Geldanlage-Report Armin Brack

Siebert Financial - Highflyer mit faszinierender Historie

18.12.17 12:13 Uhr

Siebert Financial - Highflyer mit faszinierender Historie | finanzen.net

Am Donnerstag explodierten die Aktien des traditionsreichen Discount-Brokers Siebert Financial bei exorbitant hohen Umsätzen um 129 Prozent. Das Papier erreichte damit den höchsten Stand seit über 15 Jahren. Lesen die spannende Story dahinter und ob die Aktie auch jetzt noch ein Kauf ist.

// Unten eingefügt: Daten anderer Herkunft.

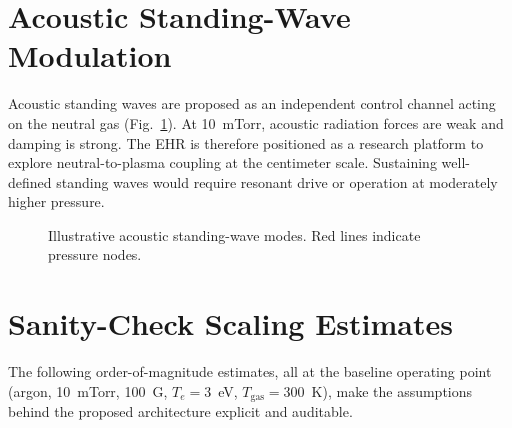 \documentclass[11pt]{article}
\begin{document}
\section{Acoustic Standing-Wave Modulation}
\label{sec:acoustic}

Acoustic standing waves are proposed as an independent control channel acting on the neutral gas (Fig.~\ref{fig:modes}). At 10~mTorr, acoustic radiation forces are weak and damping is strong. The EHR is therefore positioned as a research platform to explore neutral-to-plasma coupling at the centimeter scale. Sustaining well-defined standing waves would require resonant drive or operation at moderately higher pressure.

\begin{figure}[htbp]
\centering
{}
\caption{Illustrative acoustic standing-wave modes. Red lines indicate pressure nodes.}
\label{fig:modes}
\end{figure}

\section{Sanity-Check Scaling Estimates}
\label{sec:scaling}

The following order-of-magnitude estimates, all at the baseline operating point (argon, 10~mTorr, 100~G, $T_e = 3$~eV, $T_{\mathrm{gas}} = 300$~K), make the assumptions behind the proposed architecture explicit and auditable.
\end{document}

Siebert Financial wurde 1967 von Muriel Siebert sicherte sich am 28.Dezember 1967 als erste Frau einen Sitz an der New York Stock Exchange (NYSE) - unter 1.365 Männern. Das war damals eine Sensation. 445.000 US-Dollar kostete die Mitgliedschaft damals schon. Es war fast unmöglich für Sie die dafür notwendige Bankgarantie von 300.000 US-Dollar zu bekommen. Siebert schaffte es trotzdem und war darüber hinaus auch noch die erste, die 1975 ins Discount Brokerage-Geschäft eingestiegen ist. Das war nur einen Tag nachdem die NYSE es ihren Mitgliedern erlaubt hatte, Handelsgebühren (commissions) zu verhandeln bzw. zu reduzieren.

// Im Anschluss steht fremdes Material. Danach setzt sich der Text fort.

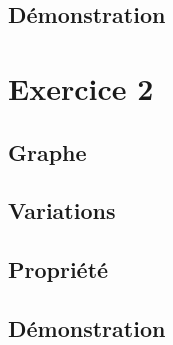 \subsection{Démonstration}

\section{Exercice 2}

\subsection{Graphe}

\subsection{Variations}

\subsection{Propriété}

\subsection{Démonstration}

Seither ist der Discount-Broker Muriel Siebert & Co. neben der Tochter Siebert Investment Advisors (Vermögensberatung) der mit Abstand wichtigste Geschäftsbereich der börsennotierten Siebert Financial.

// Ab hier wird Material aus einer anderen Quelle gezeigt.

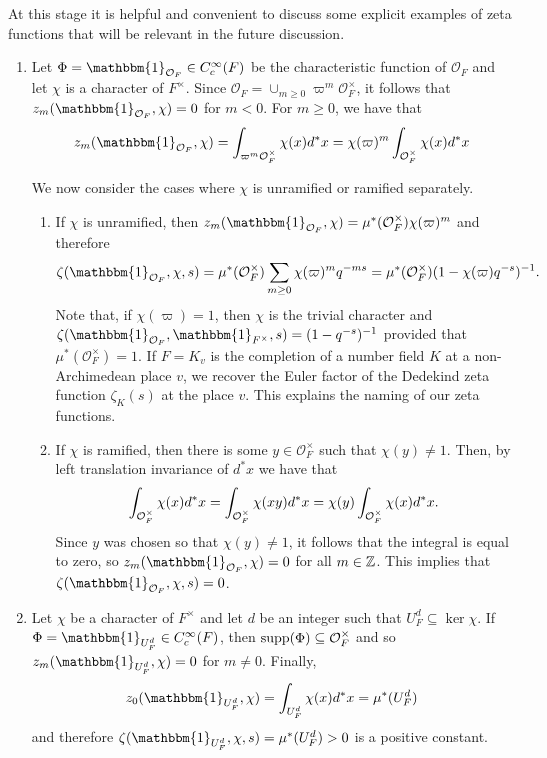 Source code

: \begin{example}\label{example:zetafnc}
    At this stage it is helpful and convenient to discuss some explicit examples of zeta functions that will be relevant in the future discussion.
    \begin{enumerate}[(1)]
        \item Let $\Phi=\mathbbm{1}_{\mathcal{O}_F}\in C_c^\infty(F)$ be the characteristic function of $\mathcal{O}_F$ and let $\chi$ is a character of $F^\times$. Since $\mathcal{O}_F=\cup_{m\geq0}\varpi^m\mathcal{O}_F^\times$, it follows that $z_m(\mathbbm{1}_{\mathcal{O}_F},\chi)=0$ for $m<0$. For $m\geq 0$, we have that 
        $$z_m(\mathbbm{1}_{\mathcal{O}_F},\chi)=\int_{\varpi^m \mathcal O_F^\times} \chi(x)d^*x=\chi(\varpi)^m\int_{\mathcal{O}_F^\times}\chi(x)d^*x$$
        
        We now consider the cases where $\chi$ is unramified or ramified separately.
        \begin{enumerate}
            \item If $\chi$ is unramified, then $z_m(\mathbbm{1}_{\mathcal{O}_F},\chi)=\mu^*(\mathcal{O}_F^\times)\chi(\varpi)^m$
            and therefore $$\zeta(\mathbbm{1}_{\mathcal{O}_F},\chi,s)=\mu^*(\mathcal{O}_F^\times)\sum_{m\geq0}\chi(\varpi)^mq^{-ms}=\mu^*(\mathcal{O}_F^\times)(1-\chi(\varpi)q^{-s})^{-1}.$$
            Note that, if $\chi(\varpi)=1$, then $\chi$ is the trivial character and $\zeta(\mathbbm{1}_{\mathcal{O}_F},\mathbbm{1}_{F^\times},s)=(1-q^{-s})^{-1}$ provided that $\mu^*(\mathcal{O}_F^\times)=1$. If $F=K_v$ is the completion of a number field $K$ at a non-Archimedean place $v$, we recover the Euler factor of the Dedekind zeta function $\zeta_K(s)$ at the place $v$. This explains the naming of our zeta functions. 
            \item If $\chi$ is ramified, then there is some $y\in\mathcal{O}_F^\times$ such that $\chi(y)\neq 1$. Then, by left translation invariance of $d^*x$ we have that
            $$\int_{\mathcal O_F^\times} \chi(x)d^*x = \int_{\mathcal O_F^\times} \chi(xy)d^*x = \chi(y)\int_{\mathcal{O}_F^\times} \chi(x) d^*x.$$
            Since $y$ was chosen so that $\chi(y)\neq 1$, it follows that 
            the integral is equal to zero, so $z_m(\mathbbm{1}_{\mathcal{O}_F},\chi)=0$ for all $m\in\mathbb{Z}$. This implies that $\zeta(\mathbbm{1}_{\mathcal{O}_F},\chi,s)=0$.
        \end{enumerate}

        \item Let $\chi$ be a character of $F^\times$ and let $d$ be an integer such that $U_F^d\subseteq\ker\chi$. If $\Phi=\mathbbm{1}_{U_F^d}\in C_c^\infty(F)$, then $\mathrm{supp}(\Phi)\subseteq\mathcal{O}_F^\times$ and so $z_m(\mathbbm{1}_{U_F^d},\chi)=0$ for $m\neq0$. Finally, 
        $$z_0(\mathbbm{1}_{U_F^d},\chi)=\int_{U_F^d}\chi(x)d^*x=\mu^*(U_F^d)$$
        and therefore $\zeta(\mathbbm{1}_{U_F^d},\chi,s)=\mu^*(U_F^d)>0$ is a positive constant.       
    \end{enumerate}
\end{example}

Die Siebert Financial-Aktie explodierte am Donnerstag um 129 Prozent nachdem der Broker eine Kooperation mit der E-Commerce-Plattform Overstock gemeldet hat. Demnach bietet Siebert künftig Kunden, die sich über das Overstock-Portal in die Handelsplattform einloggen, an, Aktien zu 2,99 US-Dollar je Transaktion handeln zu können. Mitglieder des Overstock "Club O"-Kundenbindungs-Programms können sogar für nur 1,99 US-Dollar je Transaktion handeln. Das sind absolute Kampfpreise.

Dieser simple Marketing-Deal rechtfertigt aber nicht die exorbitante Kurssteigerung. Was die Anleger wohl wirklich elektrisiert ist, dass die derzeit extrem heiße Overstock-Tochter tZERO und deren Brokerage-Arm Speedroute involviert sind. Speedroute stellt beim Handel die Smart Order-Funktionen zur Verfügung, der Siebert-Partner Stockcross Financial Services übernimmt Clearing-Dienstleistungen. Unter Clearing versteht man die Abwicklung und Abrechnung von Orders. Entscheidend für den Anstieg war aber wohl der letzte Halbsatz der gemeinsamen Pressemeldung: "Im Rahmen dieser Partnerschaft sollen neue Produkte und Dienstleistungen eingeführt werden wie Blockchain-Trading und Kryptoprodukte..."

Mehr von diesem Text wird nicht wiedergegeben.